Given entries:
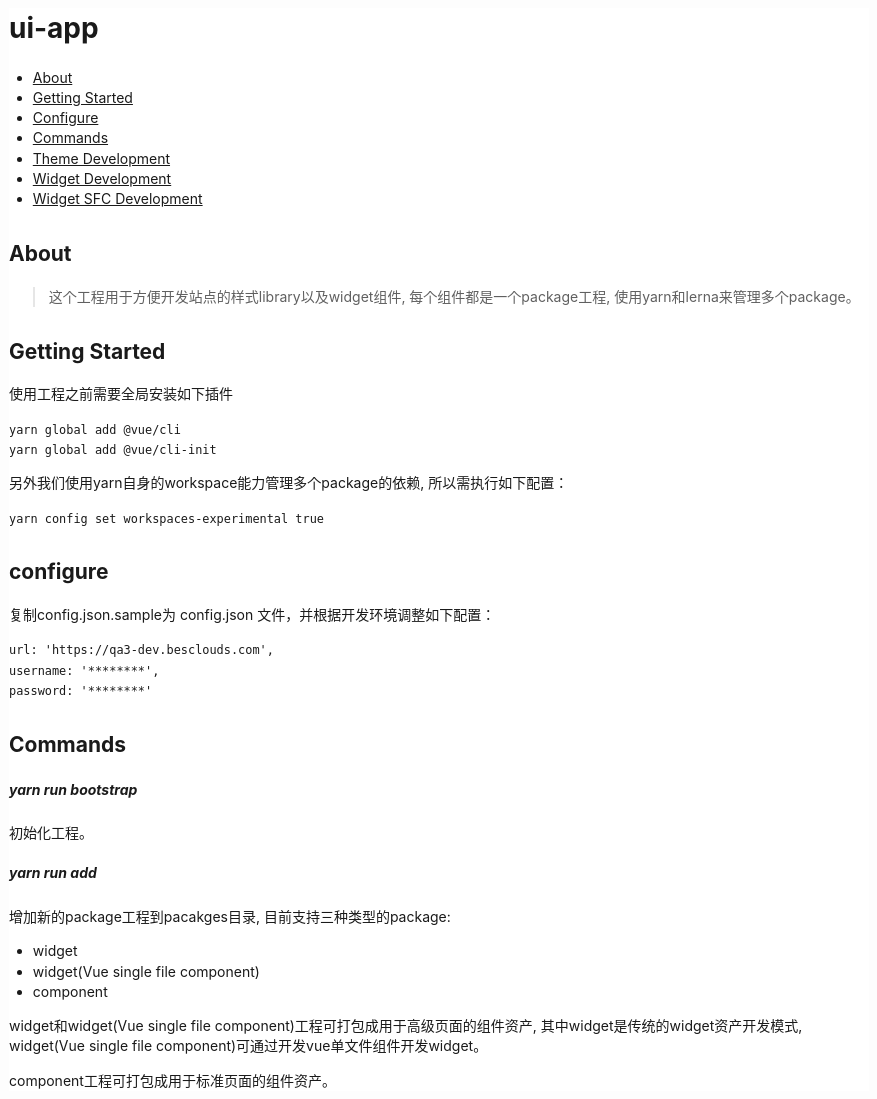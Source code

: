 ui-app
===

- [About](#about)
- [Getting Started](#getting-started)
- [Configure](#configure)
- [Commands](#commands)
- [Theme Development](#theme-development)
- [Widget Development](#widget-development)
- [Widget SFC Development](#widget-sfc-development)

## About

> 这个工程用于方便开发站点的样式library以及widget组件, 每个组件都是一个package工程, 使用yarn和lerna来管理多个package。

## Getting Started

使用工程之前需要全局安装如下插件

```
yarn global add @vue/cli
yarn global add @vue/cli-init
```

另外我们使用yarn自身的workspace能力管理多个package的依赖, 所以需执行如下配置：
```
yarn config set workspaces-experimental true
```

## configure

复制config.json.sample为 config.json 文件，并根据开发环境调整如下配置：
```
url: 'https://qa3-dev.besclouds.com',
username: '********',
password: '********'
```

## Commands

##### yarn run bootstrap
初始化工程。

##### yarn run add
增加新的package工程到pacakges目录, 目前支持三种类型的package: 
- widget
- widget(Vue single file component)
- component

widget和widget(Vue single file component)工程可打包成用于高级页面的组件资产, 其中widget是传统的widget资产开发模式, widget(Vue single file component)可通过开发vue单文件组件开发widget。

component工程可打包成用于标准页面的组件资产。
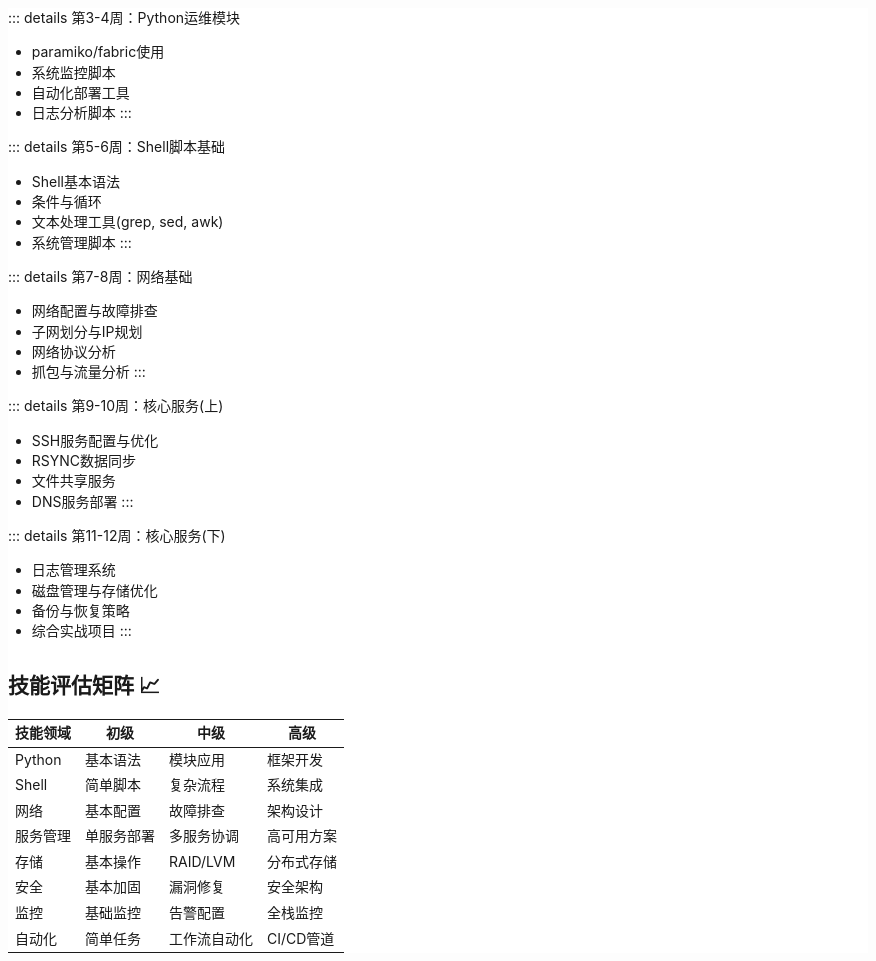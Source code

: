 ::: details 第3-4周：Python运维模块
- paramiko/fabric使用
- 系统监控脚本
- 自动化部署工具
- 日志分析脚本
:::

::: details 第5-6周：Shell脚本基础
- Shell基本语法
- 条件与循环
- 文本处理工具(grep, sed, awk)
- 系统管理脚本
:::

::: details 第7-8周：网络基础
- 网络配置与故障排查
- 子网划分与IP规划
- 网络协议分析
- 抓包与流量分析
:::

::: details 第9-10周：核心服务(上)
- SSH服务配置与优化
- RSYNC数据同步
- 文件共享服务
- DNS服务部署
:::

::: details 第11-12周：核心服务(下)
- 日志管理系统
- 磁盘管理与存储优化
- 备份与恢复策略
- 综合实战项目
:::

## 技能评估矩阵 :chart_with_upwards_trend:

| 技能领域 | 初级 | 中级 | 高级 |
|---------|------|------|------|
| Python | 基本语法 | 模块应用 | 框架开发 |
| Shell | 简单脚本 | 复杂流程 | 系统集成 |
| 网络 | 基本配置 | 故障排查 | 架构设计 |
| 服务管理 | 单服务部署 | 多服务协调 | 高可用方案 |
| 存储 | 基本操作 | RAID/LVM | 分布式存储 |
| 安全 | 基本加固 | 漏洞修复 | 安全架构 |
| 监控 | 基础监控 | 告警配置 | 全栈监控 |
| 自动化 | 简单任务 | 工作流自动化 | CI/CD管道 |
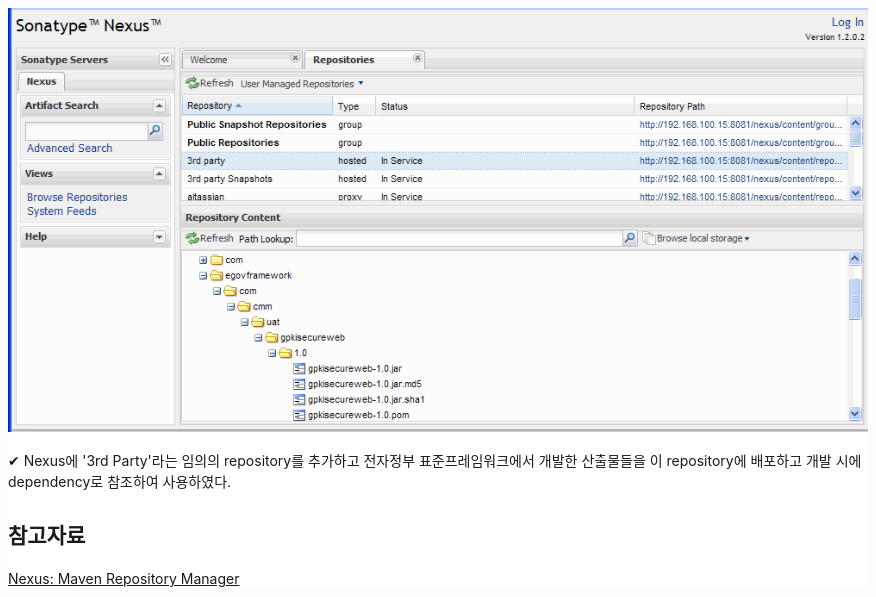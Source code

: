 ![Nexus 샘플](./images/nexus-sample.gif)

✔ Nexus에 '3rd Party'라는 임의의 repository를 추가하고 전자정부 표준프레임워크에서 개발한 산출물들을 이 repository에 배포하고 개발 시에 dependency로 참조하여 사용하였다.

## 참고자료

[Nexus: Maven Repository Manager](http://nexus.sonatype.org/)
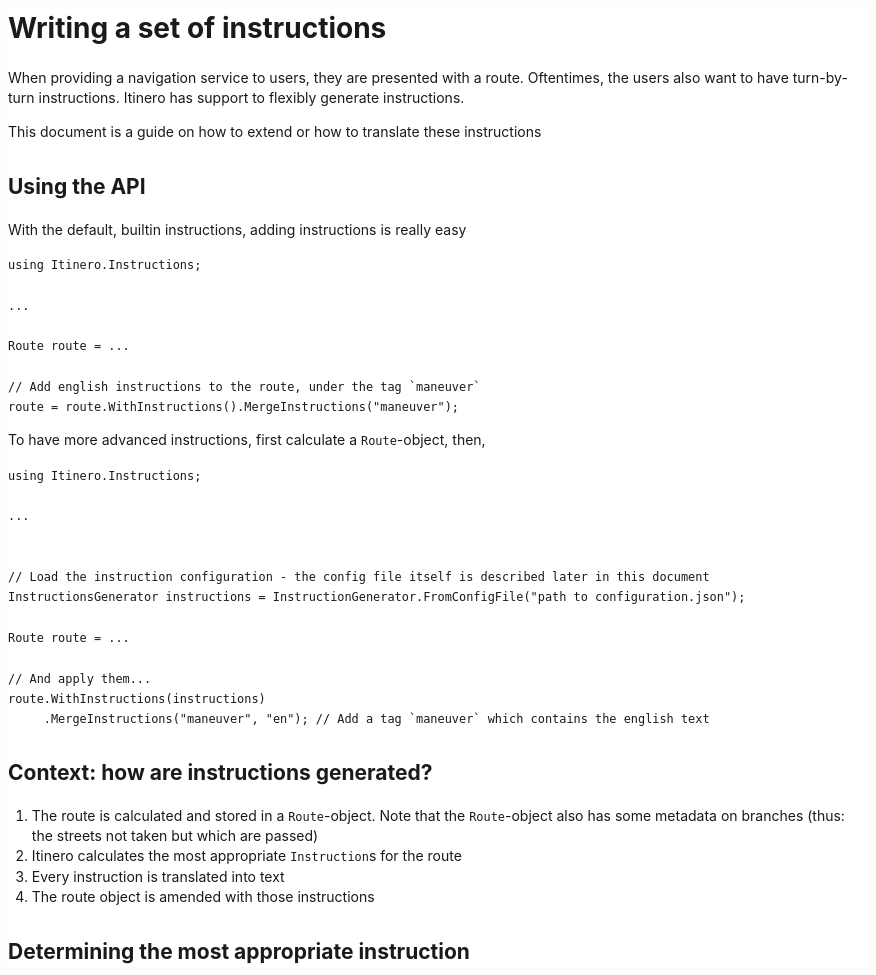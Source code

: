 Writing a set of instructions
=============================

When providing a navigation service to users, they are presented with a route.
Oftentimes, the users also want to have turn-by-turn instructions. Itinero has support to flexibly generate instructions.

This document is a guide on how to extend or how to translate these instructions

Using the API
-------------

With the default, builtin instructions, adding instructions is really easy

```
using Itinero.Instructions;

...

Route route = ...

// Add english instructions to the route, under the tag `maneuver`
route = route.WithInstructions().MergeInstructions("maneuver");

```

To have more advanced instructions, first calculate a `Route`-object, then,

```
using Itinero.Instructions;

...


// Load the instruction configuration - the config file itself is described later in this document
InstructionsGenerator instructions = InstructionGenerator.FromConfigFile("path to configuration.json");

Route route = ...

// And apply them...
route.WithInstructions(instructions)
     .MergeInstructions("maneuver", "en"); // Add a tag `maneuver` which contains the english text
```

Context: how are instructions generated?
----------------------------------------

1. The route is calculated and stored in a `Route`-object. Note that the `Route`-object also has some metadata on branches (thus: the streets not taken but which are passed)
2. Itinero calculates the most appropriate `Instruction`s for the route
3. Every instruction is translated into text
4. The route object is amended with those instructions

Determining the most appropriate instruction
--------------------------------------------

Requirement:
Repeat, exactly and in full, every entry in the data, but not the pictures.

Reply:
Source code

: ui-app
===

- [About](#about)
- [Getting Started](#getting-started)
- [Configure](#configure)
- [Commands](#commands)
- [Theme Development](#theme-development)
- [Widget Development](#widget-development)
- [Widget SFC Development](#widget-sfc-development)

## About

> 这个工程用于方便开发站点的样式library以及widget组件, 每个组件都是一个package工程, 使用yarn和lerna来管理多个package。

## Getting Started

使用工程之前需要全局安装如下插件

```
yarn global add @vue/cli
yarn global add @vue/cli-init
```

另外我们使用yarn自身的workspace能力管理多个package的依赖, 所以需执行如下配置：
```
yarn config set workspaces-experimental true
```

## configure

复制config.json.sample为 config.json 文件，并根据开发环境调整如下配置：
```
url: 'https://qa3-dev.besclouds.com',
username: '********',
password: '********'
```

## Commands

##### yarn run bootstrap
初始化工程。

##### yarn run add
增加新的package工程到pacakges目录, 目前支持三种类型的package: 
- widget
- widget(Vue single file component)
- component

widget和widget(Vue single file component)工程可打包成用于高级页面的组件资产, 其中widget是传统的widget资产开发模式, widget(Vue single file component)可通过开发vue单文件组件开发widget。

component工程可打包成用于标准页面的组件资产。
Source code

: ::: details 第3-4周：Python运维模块
- paramiko/fabric使用
- 系统监控脚本
- 自动化部署工具
- 日志分析脚本
:::

::: details 第5-6周：Shell脚本基础
- Shell基本语法
- 条件与循环
- 文本处理工具(grep, sed, awk)
- 系统管理脚本
:::

::: details 第7-8周：网络基础
- 网络配置与故障排查
- 子网划分与IP规划
- 网络协议分析
- 抓包与流量分析
:::

::: details 第9-10周：核心服务(上)
- SSH服务配置与优化
- RSYNC数据同步
- 文件共享服务
- DNS服务部署
:::

::: details 第11-12周：核心服务(下)
- 日志管理系统
- 磁盘管理与存储优化
- 备份与恢复策略
- 综合实战项目
:::

## 技能评估矩阵 :chart_with_upwards_trend:

| 技能领域 | 初级 | 中级 | 高级 |
|---------|------|------|------|
| Python | 基本语法 | 模块应用 | 框架开发 |
| Shell | 简单脚本 | 复杂流程 | 系统集成 |
| 网络 | 基本配置 | 故障排查 | 架构设计 |
| 服务管理 | 单服务部署 | 多服务协调 | 高可用方案 |
| 存储 | 基本操作 | RAID/LVM | 分布式存储 |
| 安全 | 基本加固 | 漏洞修复 | 安全架构 |
| 监控 | 基础监控 | 告警配置 | 全栈监控 |
| 自动化 | 简单任务 | 工作流自动化 | CI/CD管道 |
Source code

: ![Nexus 샘플](./images/nexus-sample.gif)

✔ Nexus에 '3rd Party'라는 임의의 repository를 추가하고 전자정부 표준프레임워크에서 개발한 산출물들을 이 repository에 배포하고 개발 시에 dependency로 참조하여 사용하였다.

## 참고자료

[Nexus: Maven Repository Manager](http://nexus.sonatype.org/)
Source code

: Writing a set of instructions
=============================

When providing a navigation service to users, they are presented with a route.
Oftentimes, the users also want to have turn-by-turn instructions. Itinero has support to flexibly generate instructions.

This document is a guide on how to extend or how to translate these instructions

Using the API
-------------

With the default, builtin instructions, adding instructions is really easy

```
using Itinero.Instructions;

...

Route route = ...

// Add english instructions to the route, under the tag `maneuver`
route = route.WithInstructions().MergeInstructions("maneuver");

```

To have more advanced instructions, first calculate a `Route`-object, then,

```
using Itinero.Instructions;

...


// Load the instruction configuration - the config file itself is described later in this document
InstructionsGenerator instructions = InstructionGenerator.FromConfigFile("path to configuration.json");

Route route = ...

// And apply them...
route.WithInstructions(instructions)
     .MergeInstructions("maneuver", "en"); // Add a tag `maneuver` which contains the english text
```

Context: how are instructions generated?
----------------------------------------

1. The route is calculated and stored in a `Route`-object. Note that the `Route`-object also has some metadata on branches (thus: the streets not taken but which are passed)
2. Itinero calculates the most appropriate `Instruction`s for the route
3. Every instruction is translated into text
4. The route object is amended with those instructions

Determining the most appropriate instruction
--------------------------------------------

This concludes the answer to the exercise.